La identidad de las personas se construye al sumar infinidad de variables individuales: género, color de la piel, inclinaciones sexuales, lugar de nacimiento, lengua nativa, nivel de estudios, preferencias musicales, gustos en el vestir, etc. La suma de todas ellas es la que hace una persona distinta, única.
Algunos colectivos defienden que algunas de esas variables pueden prevalecer sobre las demás. Así, elevados algunos rasgos identitarios a un nivel superior, es posible definir una identidad colectiva. Esto es lo que han hecho, entre muchísimos otros, los tres principales monoteísmos, los nacionalismos, los movimientos LGTB, los partidos de izquierda marxista, etc. Así, para estos, el hecho de ser católico o vasco o gay o proletario es (o debería ser) un factor con mayor poder aglutinador que si uno tiene hijos o no, si uno prefiere leer a Manuel Forcano que a Stephen King, o si uno es más de cervezas que de combinados.
Históricamente, muchos de los conflictos sociales acaecidos han tenido su origen en, precisamente (1) individuos resistiéndose a ver uno de sus tantos rasgos identitarios prevalecer sobre los demás, y (2) identidades colectivas rivales enfrentándose por imponerse sobre la otra (en el fondo, una derivada del primer caso).
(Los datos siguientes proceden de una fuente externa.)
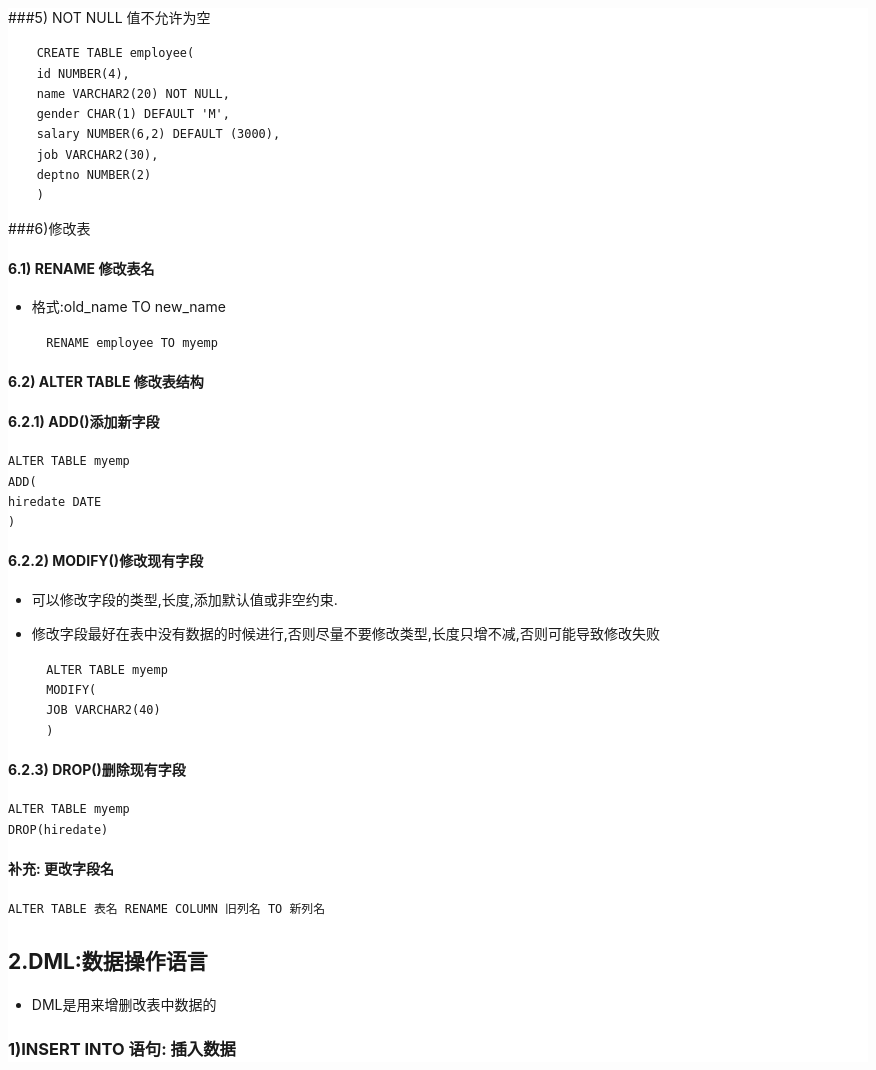 ###5) NOT NULL 值不允许为空

		CREATE TABLE employee(
		id NUMBER(4),
		name VARCHAR2(20) NOT NULL,
		gender CHAR(1) DEFAULT 'M',
		salary NUMBER(6,2) DEFAULT (3000),
		job VARCHAR2(30),
		deptno NUMBER(2)
		) 

###6)修改表
#### 6.1) RENAME 修改表名
* 格式:old\_name TO new\_name 
 
		RENAME employee TO myemp



#### 6.2) ALTER TABLE 修改表结构
#### 6.2.1) ADD()添加新字段

	ALTER TABLE myemp
	ADD(
	hiredate DATE
	)


#### 6.2.2) MODIFY()修改现有字段


* 可以修改字段的类型,长度,添加默认值或非空约束.

* 修改字段最好在表中没有数据的时候进行,否则尽量不要修改类型,长度只增不减,否则可能导致修改失败

		ALTER TABLE myemp
		MODIFY(
		JOB VARCHAR2(40)
		)
 



#### 6.2.3) DROP()删除现有字段

	ALTER TABLE myemp
	DROP(hiredate)
	

#### 补充: 更改字段名
	
	ALTER TABLE 表名 RENAME COLUMN 旧列名 TO 新列名

## 2.DML:数据操作语言


* DML是用来增删改表中数据的

### 1)INSERT INTO 语句: 插入数据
Incluso muchas cuestiones no identitarias (económicas, geopolíticas) se enmascaran de esta forma por ser mejores vehículos para encender pasiones e invitar a las personas a actuar.
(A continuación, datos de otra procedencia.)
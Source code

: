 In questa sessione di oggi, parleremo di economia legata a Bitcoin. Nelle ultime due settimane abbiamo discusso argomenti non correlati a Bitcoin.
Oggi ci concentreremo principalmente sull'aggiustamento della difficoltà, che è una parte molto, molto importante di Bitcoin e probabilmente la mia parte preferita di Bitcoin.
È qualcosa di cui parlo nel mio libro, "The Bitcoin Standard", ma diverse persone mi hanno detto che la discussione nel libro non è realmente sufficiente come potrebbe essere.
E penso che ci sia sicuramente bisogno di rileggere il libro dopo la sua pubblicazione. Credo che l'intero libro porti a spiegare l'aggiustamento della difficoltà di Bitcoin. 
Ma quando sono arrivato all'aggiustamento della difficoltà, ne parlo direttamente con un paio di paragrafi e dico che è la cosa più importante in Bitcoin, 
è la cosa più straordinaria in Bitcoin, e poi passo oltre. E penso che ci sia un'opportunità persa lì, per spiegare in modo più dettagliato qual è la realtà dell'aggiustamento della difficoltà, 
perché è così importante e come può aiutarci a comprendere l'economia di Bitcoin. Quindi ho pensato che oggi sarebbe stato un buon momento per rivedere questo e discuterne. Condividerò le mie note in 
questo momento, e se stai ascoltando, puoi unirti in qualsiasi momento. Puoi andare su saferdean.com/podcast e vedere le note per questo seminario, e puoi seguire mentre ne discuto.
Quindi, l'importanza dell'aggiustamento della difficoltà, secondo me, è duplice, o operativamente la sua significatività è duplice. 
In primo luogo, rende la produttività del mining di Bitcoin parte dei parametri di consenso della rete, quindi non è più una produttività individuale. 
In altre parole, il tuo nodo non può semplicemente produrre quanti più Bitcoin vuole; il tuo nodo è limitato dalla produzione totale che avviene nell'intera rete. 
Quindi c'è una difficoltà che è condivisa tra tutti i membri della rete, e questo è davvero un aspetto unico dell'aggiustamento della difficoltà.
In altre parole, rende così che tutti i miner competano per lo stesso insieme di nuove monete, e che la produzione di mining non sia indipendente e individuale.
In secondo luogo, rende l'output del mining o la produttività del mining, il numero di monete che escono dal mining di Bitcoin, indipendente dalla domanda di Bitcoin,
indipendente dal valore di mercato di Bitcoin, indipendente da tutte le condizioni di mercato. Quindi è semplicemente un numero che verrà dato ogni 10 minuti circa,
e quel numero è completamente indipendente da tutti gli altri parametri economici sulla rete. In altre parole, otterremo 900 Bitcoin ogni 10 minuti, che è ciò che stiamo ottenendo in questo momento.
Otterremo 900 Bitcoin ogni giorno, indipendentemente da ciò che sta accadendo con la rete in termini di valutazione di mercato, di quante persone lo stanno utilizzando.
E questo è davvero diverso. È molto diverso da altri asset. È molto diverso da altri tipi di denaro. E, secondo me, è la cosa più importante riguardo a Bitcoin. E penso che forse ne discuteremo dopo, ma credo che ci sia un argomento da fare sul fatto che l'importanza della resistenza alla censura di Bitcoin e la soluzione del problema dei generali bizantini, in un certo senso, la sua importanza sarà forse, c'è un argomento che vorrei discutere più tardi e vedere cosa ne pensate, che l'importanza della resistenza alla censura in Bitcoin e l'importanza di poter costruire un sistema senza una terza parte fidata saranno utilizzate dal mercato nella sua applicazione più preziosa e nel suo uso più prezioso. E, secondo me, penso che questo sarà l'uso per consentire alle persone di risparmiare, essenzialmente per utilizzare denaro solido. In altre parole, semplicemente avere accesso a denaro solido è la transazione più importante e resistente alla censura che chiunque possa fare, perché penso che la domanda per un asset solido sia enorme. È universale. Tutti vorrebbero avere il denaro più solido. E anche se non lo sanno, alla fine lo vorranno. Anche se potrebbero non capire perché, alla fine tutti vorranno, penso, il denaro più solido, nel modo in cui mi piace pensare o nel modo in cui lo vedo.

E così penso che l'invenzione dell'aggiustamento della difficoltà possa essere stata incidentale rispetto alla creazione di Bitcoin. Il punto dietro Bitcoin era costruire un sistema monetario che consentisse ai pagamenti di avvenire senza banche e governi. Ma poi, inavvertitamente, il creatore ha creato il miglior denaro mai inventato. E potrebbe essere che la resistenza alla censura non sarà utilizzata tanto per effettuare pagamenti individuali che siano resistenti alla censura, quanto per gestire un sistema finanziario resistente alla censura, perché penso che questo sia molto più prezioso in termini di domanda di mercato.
El problema con las luchas identitarias es que sus víctimas no son únicamente aquellos que abanderan un rasgo por encima de los demás, sino todos aquellos que lo comparten.
Cuando la heterosexualidad totalitaria ataca la Marcha del Orgullo Gay, no solamente agrede a quien hace de la homosexualidad bandera, sino a todo aquel que es homosexual. Cuando se ridiculiza al feminismo, suele atacarse a las mujeres en conjunto. Las críticas a los movimientos anti-apartheid sudafricanos eran críticas racistas hacia todos los negros, de todo el mundo. La crítica desaforada a los excesos de la Iglesia Católica a menudo trasciende hasta el practicante más humilde. Y como estos, mil ejemplos más.
Cuando se coarta el uso de lengua, la violencia no se ejerce únicamente contra los nacionalistas que la enarbolan como símbolo identitario, sino sobre todos aquellos que la hablan. Del mismo modo que cuando se agreden decisiones tomadas en un Parlamento, a quien se ataca no es ni a los partidos mayoritarios en él, o a quienes promovieron una determinada política, sino a todos los ciudadanos que el pleno del hemiciclo representa, estuviesen o no de acuerdo con una cuestión determinada.
Cuando los totalitarismos de las identidades colectivas se ponen en marcha, se llevan todo y a todos por delante. Los totalitarismos son un tren que, a la larga, no permite quedarse en el andén: o lo arrollan a uno, o se sube uno al tren. Mal asunto cuando la equidistancia y el eclecticismo han dejado de formar parte de la ecuación.